Isaac Keys

Profile
- Position: Linebacker

Personal information
- Born: June 6, 1978 (age 47) St. Louis, Missouri, U.S.

Career information
- College: Morehouse

Career history
- 2001: Minnesota Vikings
- 2003: Green Bay Packers*
- 2003: Scottish Claymores
- 2004–2006: Arizona Cardinals
- 2007: Edmonton Eskimos
- * Offseason and/or practice squad member only
- Stats at Pro Football Reference

= Isaac Keys =

American gridiron football player and actor (born 1978)

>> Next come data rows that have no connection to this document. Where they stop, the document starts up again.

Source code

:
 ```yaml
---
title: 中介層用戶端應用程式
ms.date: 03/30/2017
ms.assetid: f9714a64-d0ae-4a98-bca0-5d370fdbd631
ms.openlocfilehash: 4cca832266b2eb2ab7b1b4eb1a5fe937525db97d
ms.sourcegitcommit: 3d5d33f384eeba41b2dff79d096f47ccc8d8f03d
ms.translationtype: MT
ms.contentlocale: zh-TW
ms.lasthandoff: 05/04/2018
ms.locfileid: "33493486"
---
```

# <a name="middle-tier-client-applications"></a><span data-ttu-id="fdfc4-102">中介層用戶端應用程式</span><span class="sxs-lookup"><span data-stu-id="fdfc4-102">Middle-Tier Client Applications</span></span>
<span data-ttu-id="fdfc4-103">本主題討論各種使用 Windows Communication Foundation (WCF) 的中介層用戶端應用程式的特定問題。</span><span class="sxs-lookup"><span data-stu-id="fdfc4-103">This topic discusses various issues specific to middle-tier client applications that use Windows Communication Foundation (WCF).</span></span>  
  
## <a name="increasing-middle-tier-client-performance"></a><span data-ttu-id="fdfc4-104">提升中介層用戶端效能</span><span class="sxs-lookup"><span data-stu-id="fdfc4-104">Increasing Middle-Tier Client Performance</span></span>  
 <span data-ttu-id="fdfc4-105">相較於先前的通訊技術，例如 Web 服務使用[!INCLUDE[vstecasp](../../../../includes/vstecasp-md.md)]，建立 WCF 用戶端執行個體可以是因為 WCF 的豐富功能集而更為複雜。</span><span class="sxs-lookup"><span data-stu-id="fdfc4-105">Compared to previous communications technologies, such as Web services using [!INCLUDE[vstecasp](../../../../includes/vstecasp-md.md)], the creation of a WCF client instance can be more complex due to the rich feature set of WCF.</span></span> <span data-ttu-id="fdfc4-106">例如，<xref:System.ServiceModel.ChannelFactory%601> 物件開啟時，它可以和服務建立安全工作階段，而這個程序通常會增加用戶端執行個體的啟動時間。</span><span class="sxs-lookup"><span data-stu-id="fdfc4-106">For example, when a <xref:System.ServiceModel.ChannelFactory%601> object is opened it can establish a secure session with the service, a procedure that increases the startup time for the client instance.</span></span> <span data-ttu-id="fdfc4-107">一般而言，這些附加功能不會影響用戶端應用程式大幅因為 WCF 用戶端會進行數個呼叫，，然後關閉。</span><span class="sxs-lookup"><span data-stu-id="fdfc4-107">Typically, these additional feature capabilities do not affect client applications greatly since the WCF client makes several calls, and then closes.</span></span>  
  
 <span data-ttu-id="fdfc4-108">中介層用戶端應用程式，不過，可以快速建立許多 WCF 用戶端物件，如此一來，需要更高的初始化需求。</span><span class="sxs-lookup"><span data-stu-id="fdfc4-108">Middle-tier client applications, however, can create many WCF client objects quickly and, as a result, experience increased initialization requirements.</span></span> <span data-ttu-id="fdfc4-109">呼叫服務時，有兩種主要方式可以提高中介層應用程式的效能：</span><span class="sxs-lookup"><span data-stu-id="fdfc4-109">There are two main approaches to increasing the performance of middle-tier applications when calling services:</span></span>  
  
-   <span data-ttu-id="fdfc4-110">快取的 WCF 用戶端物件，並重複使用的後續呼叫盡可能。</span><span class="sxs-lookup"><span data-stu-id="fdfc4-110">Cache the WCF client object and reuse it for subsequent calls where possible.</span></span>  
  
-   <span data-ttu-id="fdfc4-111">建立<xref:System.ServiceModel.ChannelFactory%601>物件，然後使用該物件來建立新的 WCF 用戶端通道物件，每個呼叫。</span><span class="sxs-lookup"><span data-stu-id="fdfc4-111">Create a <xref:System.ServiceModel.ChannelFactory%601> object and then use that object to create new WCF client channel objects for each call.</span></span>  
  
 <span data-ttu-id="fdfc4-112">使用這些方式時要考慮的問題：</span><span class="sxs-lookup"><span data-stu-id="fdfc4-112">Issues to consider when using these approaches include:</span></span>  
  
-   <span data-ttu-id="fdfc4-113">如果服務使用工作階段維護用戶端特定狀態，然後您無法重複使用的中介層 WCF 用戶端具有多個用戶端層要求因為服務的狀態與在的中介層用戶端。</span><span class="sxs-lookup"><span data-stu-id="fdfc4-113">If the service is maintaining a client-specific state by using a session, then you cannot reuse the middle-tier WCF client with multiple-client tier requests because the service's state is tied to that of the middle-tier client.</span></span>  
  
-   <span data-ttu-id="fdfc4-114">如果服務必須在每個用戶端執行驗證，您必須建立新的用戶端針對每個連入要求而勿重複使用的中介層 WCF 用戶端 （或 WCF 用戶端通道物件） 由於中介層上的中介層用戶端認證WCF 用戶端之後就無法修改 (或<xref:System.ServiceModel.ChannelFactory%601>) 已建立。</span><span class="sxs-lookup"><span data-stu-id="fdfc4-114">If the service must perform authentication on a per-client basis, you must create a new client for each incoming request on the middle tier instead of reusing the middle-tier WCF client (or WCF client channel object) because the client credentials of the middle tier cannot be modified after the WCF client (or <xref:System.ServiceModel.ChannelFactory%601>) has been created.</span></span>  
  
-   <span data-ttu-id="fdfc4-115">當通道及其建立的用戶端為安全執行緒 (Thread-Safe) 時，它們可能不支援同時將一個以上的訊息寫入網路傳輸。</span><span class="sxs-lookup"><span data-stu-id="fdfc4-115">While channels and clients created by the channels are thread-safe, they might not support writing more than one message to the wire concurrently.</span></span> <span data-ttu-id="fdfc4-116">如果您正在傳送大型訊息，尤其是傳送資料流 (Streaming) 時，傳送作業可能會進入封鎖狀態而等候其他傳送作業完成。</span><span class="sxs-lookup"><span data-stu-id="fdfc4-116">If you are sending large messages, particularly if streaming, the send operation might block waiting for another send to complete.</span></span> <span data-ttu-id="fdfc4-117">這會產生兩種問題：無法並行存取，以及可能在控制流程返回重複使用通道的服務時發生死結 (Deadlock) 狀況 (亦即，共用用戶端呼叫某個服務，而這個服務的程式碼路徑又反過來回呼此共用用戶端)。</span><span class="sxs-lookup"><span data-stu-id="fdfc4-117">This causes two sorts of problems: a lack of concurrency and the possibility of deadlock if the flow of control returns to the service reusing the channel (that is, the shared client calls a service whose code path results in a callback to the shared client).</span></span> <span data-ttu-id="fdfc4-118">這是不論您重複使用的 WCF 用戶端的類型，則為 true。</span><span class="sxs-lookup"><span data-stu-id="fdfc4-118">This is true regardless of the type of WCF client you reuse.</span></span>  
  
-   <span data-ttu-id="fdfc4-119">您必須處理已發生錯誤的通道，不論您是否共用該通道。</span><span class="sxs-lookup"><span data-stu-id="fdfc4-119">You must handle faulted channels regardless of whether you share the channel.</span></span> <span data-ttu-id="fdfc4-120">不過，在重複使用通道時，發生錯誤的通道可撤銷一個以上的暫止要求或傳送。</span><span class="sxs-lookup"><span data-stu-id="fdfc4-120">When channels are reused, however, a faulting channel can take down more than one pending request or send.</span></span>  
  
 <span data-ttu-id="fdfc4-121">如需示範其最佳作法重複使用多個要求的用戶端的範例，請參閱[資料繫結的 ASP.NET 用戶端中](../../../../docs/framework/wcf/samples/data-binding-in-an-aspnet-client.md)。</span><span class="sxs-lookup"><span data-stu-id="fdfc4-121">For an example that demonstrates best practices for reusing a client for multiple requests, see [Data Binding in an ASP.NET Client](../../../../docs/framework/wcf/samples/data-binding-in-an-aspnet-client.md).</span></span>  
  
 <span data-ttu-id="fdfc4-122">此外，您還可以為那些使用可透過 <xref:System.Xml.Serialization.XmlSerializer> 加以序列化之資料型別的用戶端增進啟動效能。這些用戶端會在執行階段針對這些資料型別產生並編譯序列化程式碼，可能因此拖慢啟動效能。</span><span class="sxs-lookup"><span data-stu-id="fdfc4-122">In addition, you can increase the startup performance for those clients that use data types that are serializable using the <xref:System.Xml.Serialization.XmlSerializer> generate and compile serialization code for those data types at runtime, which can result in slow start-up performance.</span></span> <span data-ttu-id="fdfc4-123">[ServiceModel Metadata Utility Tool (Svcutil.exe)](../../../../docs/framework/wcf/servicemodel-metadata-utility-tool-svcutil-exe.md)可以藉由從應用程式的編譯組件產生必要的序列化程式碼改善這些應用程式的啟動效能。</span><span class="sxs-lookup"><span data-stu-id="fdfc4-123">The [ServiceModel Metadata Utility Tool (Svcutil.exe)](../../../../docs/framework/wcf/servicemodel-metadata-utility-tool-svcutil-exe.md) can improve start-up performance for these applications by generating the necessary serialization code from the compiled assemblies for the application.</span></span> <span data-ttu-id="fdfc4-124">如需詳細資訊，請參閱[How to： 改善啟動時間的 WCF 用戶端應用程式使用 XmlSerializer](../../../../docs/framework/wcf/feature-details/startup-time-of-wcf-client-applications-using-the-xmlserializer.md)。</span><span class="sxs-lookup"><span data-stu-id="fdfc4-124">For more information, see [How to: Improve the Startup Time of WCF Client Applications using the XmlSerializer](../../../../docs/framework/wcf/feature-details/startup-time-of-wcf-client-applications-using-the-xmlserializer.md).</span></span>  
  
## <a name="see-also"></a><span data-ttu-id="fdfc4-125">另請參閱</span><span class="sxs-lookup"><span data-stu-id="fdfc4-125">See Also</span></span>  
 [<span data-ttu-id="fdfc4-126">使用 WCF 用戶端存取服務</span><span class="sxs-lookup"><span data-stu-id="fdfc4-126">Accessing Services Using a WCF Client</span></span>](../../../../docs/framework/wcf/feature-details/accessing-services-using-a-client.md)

Isaac Keys (born June 6, 1978) is an American actor and former professional football player. He served as a National Football League (NFL) linebacker for the Minnesota Vikings, Arizona Cardinals, and Green Bay Packers. In 2007, he played for the Edmonton Eskimos in the Canadian Football League (CFL).

==Early life==
Keys attended Hazelwood Central High School in St. Louis, Missouri, and won varsity letters in football and baseball. He is an alumnus of Morehouse College in Atlanta, Georgia.

==Post-football career==
In 2010, Keys appeared as one of the 12 contestants on the TV One reality television dating game show The Ultimate Merger, which starred former Apprentice contestant Omarosa.

He returned to his hometown of St. Louis in 2011 to star in the hit stage play Issues of Love, written and directed by Joel P.E. King, where he played the character Tye, who had compassion for his sister Bridgette, was preyed on by a married woman and was disliked by her husband.

In 2015, Keys played a security guard in the film Jurassic World

From 2017 to 2019, Keys had a recurring role as Ed, a gang enforcer, on the TV series Get Shorty.

In 2022, Keys debuted the character Diamond in the Starz show and Power spin-off Power Book IV: Force.